**EXERCISE INPUT:**

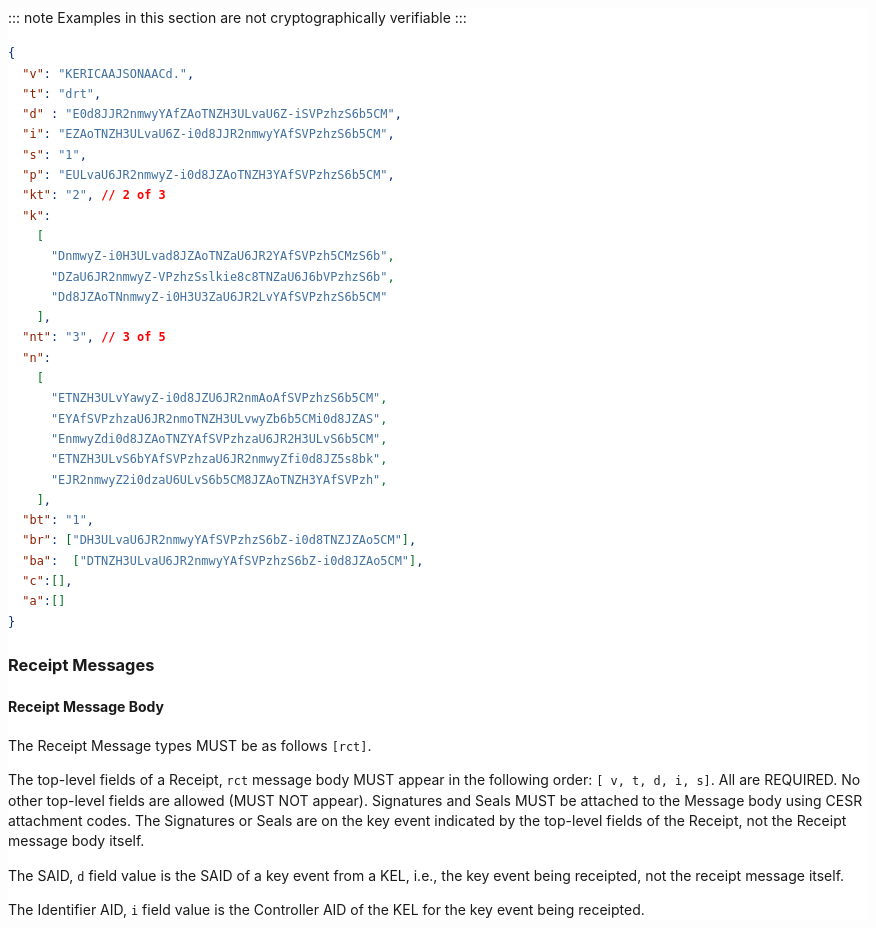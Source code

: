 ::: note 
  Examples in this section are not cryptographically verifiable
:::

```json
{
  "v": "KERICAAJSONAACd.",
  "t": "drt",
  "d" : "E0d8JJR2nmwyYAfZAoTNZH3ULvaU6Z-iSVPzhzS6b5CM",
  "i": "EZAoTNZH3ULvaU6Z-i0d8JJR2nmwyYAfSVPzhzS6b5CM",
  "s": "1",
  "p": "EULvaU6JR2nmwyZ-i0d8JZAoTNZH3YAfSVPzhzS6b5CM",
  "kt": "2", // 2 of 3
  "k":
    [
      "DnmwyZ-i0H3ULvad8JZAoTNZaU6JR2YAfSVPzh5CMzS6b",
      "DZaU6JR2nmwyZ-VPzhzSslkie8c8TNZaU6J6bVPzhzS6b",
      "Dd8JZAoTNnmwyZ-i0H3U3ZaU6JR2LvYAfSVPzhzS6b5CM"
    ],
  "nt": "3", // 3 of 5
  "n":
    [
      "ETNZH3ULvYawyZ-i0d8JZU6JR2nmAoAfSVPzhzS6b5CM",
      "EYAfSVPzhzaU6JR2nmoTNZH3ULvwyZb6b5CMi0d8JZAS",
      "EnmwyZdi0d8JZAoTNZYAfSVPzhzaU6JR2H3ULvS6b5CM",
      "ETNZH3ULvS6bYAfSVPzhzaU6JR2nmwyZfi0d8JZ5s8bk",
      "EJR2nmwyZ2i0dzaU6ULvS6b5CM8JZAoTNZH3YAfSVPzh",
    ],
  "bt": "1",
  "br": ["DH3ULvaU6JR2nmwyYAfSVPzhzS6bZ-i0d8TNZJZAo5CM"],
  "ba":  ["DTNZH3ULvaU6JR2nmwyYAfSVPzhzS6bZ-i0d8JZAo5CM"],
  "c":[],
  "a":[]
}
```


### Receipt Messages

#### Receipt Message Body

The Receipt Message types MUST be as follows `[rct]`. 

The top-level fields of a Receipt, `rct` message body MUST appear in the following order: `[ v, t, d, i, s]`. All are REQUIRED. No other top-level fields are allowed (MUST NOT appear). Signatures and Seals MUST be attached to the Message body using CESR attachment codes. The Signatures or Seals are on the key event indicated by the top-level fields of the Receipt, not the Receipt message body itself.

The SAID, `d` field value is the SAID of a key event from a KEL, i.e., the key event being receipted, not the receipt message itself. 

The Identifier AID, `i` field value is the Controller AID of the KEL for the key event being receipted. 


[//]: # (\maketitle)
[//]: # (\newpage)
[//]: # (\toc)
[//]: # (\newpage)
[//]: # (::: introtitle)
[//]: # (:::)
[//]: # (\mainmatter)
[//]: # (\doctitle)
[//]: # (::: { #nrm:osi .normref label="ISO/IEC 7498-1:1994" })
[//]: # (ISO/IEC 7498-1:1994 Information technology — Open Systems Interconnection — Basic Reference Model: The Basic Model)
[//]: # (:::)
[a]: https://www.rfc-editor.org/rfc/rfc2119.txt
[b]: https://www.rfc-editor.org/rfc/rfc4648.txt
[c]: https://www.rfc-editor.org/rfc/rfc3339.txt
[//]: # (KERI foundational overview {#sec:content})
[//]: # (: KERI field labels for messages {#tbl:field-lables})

**PROBLEM STATEMENT:**
Wherever the word "being" appears in the listing, copy the line that holds it.

**EXPECTED ANSWER:**
The SAID, `d` field value is the SAID of a key event from a KEL, i.e., the key event being receipted, not the receipt message itself. 
The Identifier AID, `i` field value is the Controller AID of the KEL for the key event being receipted. 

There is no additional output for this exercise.